"An era can be said to end when its basic illusions are exhausted." - Arthur Miller

Monday, June 09, 2008

WWDC: iPhone 2.0

Today, Steve Jobs held his keynote address (video) to reveal the next generation of the iPhone, a new price point, and the SDK software and its possibilities. The result is a phone that few will be able to say no to. Let’s start the breakdown.

iPhone 2.0 Specs
- Release date: July 11th, 2008 in 22 countries
- Price: 8G for $199 and 16G for $299.
- Bands: 3 GSM, 4 3G, Bluetooth, 802.11b/g
- Dimensions: 115.5mm x 62.1mm x12.3mm (slighter thicker then 1.0)
- Colors: Black or White backing
- Battery life (hours): Standby 300, 2G talk 10, 3G talk 5, web 5-6, video 7, audio 24
- iPhone 1.0 purchased after May 27 can swap for new phone for free. I would do it at an Apple store; I can see AT&T making the swap incredibly difficult.
- 3.5mm headphone jack, flush so no adapter needed.
- 2.0 firmware upgrade: free for iPhone, $10 for iTouch, release in early July

iPhone 2.0 Platform
- iPhone SDK will support apps, games etc.
- MS Exchange support with push service for contacts, calendar, GAL, and remote wipe.
- Cisco VPN, adds security for companies, exact implementation not known
- iWork and MS Office Support, Not sure if its just read or edit but can view Pages, Numbers, Keynote, Word, Excel, and PowerPoint.
- Scientific Calculator, improved calc, with parental controls (I guess to prevent cheating).
- Apple Push Notification Service, to save on battery life by not having constantly running background programs. Expected to be out for dev of the App Store in September.
- App Store, allow for wireless download, also has feature for enterprise use to push applications to all users in the company.
- Games currently ready include Super Monkey Ball, Pangea, and a God of War type game, each $10
- GPS with Live Tracking, Traffic and Geotagging.
- MobileMe, replaces .Mac, costs $100 a year and helps keep data in sync across computers, iPhone, etc regardless of what using it on or where located. (video)
- Can disable 3G (for battery life) but few menus deep.
- Comes with new small AC adapter that powers other iPod ish devices, appears will need a new dock though.
- Commercial, only phone to beat the iPhone is the 3G iPhone
- Hands-On: Gizmodo and Engadget, both very pleased. Noticed that it feels thinner despite being a touch thicker, better reception. 3G has good speed. 2MP camera shows no improvement. Improved audio but still mono (what?).

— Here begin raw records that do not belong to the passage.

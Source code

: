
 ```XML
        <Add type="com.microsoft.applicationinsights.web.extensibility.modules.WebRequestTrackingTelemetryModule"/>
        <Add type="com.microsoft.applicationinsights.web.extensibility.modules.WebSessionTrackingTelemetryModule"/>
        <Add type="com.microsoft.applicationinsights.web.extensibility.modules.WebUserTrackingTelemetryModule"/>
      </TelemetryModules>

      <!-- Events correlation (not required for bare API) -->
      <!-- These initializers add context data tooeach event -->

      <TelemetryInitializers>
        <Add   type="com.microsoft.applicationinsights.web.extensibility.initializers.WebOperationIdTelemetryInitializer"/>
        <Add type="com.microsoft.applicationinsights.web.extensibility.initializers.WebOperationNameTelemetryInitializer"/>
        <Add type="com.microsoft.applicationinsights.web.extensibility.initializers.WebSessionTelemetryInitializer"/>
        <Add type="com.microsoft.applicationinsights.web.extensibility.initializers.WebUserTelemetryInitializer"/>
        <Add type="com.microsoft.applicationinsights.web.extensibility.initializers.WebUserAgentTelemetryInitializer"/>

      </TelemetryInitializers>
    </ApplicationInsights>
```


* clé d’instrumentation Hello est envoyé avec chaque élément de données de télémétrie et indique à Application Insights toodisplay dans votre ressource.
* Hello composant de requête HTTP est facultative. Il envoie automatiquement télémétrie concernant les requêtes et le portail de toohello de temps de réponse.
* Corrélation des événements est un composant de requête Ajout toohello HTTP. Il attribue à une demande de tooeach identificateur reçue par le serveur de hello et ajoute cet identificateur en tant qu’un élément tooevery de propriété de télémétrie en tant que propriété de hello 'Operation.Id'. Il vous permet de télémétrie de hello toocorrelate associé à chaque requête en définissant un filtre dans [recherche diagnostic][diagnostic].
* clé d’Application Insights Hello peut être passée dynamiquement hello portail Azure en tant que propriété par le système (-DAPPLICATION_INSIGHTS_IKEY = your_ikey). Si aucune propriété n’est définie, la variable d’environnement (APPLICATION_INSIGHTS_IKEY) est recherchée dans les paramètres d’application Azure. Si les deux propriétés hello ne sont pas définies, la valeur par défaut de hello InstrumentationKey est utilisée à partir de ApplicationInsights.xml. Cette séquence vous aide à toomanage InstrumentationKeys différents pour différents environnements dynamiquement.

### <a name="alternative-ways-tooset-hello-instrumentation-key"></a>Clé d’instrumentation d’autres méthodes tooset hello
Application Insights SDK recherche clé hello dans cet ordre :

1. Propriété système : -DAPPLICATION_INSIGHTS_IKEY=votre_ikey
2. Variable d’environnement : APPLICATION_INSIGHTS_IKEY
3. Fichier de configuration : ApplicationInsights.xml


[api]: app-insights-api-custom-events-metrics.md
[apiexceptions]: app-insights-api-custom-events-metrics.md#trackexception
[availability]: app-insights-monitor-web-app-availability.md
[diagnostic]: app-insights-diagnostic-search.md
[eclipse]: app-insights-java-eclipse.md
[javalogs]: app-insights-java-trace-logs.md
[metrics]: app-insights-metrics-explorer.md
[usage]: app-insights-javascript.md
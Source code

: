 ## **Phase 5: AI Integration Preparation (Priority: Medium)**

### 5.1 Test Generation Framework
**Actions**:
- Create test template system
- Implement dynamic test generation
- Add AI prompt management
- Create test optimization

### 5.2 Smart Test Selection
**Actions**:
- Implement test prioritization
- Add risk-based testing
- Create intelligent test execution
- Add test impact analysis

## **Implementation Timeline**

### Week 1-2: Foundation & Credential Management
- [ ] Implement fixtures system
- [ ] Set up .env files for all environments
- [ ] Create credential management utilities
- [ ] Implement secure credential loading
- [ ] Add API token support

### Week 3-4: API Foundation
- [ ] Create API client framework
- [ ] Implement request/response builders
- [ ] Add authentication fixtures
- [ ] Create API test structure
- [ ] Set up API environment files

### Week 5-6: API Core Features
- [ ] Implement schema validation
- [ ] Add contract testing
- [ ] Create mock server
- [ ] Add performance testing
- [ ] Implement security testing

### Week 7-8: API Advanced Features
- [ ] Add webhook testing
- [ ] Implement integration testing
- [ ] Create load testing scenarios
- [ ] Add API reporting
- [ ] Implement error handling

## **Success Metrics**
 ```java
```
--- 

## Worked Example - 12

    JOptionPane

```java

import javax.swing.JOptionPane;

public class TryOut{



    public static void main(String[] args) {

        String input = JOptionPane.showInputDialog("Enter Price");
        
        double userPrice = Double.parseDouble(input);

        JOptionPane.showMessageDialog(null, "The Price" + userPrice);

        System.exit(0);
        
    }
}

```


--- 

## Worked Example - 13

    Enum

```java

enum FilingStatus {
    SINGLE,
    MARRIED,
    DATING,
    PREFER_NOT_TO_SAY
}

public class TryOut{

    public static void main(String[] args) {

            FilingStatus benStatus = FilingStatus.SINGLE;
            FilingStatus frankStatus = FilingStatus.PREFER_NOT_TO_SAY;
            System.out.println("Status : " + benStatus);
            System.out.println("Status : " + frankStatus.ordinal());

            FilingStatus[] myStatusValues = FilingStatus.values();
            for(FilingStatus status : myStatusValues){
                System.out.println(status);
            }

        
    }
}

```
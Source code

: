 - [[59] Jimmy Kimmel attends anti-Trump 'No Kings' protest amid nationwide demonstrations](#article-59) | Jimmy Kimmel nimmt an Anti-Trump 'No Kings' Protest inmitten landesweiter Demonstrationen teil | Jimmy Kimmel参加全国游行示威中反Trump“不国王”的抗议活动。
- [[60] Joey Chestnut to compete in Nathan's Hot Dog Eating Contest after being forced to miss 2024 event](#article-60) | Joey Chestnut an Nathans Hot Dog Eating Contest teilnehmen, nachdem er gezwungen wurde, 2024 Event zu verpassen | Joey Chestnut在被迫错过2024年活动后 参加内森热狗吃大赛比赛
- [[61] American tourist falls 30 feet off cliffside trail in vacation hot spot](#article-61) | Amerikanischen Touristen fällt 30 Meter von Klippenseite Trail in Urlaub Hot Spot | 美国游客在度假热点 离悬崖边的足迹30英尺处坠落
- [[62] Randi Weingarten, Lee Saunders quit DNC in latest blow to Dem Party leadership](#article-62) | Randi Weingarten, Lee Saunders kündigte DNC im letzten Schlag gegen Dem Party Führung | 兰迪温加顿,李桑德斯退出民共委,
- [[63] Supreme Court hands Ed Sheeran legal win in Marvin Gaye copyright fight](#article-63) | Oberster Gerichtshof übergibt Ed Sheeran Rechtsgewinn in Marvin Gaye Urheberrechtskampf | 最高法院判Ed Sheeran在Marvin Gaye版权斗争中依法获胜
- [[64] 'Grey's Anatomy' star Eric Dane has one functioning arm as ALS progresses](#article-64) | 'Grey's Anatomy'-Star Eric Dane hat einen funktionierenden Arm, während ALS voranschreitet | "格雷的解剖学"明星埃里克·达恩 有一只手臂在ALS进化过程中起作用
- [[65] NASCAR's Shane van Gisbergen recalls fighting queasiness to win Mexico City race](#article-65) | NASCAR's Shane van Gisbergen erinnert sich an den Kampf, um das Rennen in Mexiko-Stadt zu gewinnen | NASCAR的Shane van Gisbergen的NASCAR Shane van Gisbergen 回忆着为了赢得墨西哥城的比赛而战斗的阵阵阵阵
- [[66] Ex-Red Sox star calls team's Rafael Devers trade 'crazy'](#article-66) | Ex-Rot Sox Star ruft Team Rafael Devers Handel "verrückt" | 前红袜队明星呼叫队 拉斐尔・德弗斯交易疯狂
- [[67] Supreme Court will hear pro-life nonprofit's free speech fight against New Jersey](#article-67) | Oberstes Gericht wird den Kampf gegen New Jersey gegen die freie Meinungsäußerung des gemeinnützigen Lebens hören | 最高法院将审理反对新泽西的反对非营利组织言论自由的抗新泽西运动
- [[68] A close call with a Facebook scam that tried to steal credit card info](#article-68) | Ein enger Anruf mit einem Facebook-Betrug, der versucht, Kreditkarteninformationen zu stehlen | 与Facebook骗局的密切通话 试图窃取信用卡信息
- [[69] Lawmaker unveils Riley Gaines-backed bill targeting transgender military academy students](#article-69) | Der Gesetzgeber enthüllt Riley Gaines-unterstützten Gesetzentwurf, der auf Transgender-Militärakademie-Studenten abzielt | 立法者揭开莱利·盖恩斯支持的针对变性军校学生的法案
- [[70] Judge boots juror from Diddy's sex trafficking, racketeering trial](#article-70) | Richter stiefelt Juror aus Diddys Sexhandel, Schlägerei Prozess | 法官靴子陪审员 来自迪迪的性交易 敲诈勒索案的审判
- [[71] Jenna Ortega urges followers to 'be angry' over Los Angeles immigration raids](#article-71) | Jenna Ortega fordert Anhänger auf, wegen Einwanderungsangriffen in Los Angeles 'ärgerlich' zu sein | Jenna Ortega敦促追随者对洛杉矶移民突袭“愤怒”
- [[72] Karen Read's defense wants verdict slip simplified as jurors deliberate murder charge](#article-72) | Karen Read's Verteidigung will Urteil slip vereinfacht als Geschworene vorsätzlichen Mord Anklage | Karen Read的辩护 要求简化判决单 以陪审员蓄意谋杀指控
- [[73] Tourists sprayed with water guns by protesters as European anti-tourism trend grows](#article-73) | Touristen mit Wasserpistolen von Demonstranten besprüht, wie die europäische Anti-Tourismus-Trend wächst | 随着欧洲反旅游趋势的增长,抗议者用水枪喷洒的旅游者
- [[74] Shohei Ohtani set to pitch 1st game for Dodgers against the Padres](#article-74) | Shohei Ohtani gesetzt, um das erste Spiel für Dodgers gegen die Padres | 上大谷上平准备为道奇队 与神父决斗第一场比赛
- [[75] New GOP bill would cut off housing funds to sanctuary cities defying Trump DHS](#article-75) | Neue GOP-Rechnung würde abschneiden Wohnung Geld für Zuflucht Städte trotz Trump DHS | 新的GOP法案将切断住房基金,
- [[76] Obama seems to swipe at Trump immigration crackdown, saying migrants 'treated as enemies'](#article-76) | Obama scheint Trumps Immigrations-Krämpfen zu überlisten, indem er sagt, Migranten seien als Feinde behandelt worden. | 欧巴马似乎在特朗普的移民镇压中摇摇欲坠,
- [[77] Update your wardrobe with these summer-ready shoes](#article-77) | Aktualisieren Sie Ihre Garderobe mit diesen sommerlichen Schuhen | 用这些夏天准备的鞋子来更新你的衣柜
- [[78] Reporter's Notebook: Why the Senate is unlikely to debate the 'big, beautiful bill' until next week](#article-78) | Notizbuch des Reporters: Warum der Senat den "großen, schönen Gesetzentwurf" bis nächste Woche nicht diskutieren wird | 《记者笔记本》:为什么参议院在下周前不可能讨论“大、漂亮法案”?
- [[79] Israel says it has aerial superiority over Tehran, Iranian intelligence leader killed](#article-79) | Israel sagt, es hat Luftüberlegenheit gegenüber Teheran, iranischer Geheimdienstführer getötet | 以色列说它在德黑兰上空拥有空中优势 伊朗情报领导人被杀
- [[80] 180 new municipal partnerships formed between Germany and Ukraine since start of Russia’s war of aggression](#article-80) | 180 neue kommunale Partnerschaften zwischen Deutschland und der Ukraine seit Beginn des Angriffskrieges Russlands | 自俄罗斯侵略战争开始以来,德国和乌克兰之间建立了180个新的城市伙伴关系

Also announced was development of OS X 10.6 codenamed "Snow Leopard." Its intended goal is to enhance OS performance, work with Microsoft Exchange better, handle multi-core processors better, and raises RAM "limit" to 16TB.

A new caveat has emerged with the purchase of a new iPhone next month. Apparently there will no longer be remote activation via iTunes. Instead AT&T will handle the activation in store. No word if can do same at the Apple store. The problem with this is basically the crappy service, upselling, credit report, and signing over your right arm that AT&T requires to walk out with the phone that the Apple store never did. However, its been leaked that with the 3G release, Apple will no longer enjoy their revenue sharing model, as such the headahce of supporting and maintaining the remote connection isn't worth the money anymore.